Under the Lobbyist Registry By-law, the Integrity Commissioner, acting as Lobbyist Registrar, is responsible for “the enforcement of this by-law”. (Section 9(e), Responsibilities)
Compliance and the Lobbyist Registry
Upon registration, lobbyists are provided with documentation regarding their responsibilities under the Lobbyist Registry By-law and the Lobbyist Code of Conduct.
Broadly, those responsibilities can be separated into two categories: reporting requirements under the Lobbyist Registry By-law and conduct requirements under the Lobbyist Code of Conduct. Non-compliance occurs when lobbyists fail to observe these requirements.

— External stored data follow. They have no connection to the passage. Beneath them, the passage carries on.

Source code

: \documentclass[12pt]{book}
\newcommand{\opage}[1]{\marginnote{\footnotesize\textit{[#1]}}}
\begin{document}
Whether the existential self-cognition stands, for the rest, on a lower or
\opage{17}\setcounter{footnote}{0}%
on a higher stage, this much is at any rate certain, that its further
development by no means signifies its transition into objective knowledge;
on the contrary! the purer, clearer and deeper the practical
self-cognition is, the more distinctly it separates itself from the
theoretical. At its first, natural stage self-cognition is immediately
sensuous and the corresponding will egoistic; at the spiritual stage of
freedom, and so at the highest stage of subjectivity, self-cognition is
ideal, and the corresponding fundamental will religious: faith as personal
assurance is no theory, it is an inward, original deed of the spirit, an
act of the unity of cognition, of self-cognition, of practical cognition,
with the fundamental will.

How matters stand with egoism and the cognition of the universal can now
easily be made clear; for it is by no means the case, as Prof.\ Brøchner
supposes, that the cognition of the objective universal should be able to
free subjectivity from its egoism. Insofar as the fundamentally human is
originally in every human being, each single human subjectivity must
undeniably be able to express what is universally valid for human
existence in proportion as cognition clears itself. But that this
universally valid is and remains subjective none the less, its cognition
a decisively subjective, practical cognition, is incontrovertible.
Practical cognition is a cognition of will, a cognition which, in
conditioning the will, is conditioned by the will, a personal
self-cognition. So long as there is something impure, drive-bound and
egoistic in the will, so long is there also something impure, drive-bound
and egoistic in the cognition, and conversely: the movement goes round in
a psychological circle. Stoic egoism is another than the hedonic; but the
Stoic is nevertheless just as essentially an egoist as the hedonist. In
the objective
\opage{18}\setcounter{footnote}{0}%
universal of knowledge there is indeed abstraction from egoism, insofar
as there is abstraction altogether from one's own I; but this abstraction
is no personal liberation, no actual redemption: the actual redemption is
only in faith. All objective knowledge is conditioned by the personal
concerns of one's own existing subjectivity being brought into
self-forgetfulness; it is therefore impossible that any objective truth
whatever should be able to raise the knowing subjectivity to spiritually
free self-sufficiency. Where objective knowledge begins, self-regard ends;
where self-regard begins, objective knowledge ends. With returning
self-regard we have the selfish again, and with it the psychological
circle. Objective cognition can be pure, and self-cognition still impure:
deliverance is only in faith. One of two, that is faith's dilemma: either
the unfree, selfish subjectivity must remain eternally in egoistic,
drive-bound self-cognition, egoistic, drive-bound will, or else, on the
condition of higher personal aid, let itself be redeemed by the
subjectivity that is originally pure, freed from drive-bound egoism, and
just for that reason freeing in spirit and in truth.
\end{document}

Lobbyists are required to “file a return regarding a specific lobbying communication within fifteen (15) business days of the communication occurring.” A complete return must include one lobbying file and one lobbying activity.
Furthermore, consultant lobbyists must “identify in the return the client for which the lobbying has been undertaken.”
Lobbyists are required to “adhere to the Code of Conduct during the conduct of lobbying activities with public office holders.” The Lobbyist Code of Conduct sets out a minimum standard of behavior when lobbying.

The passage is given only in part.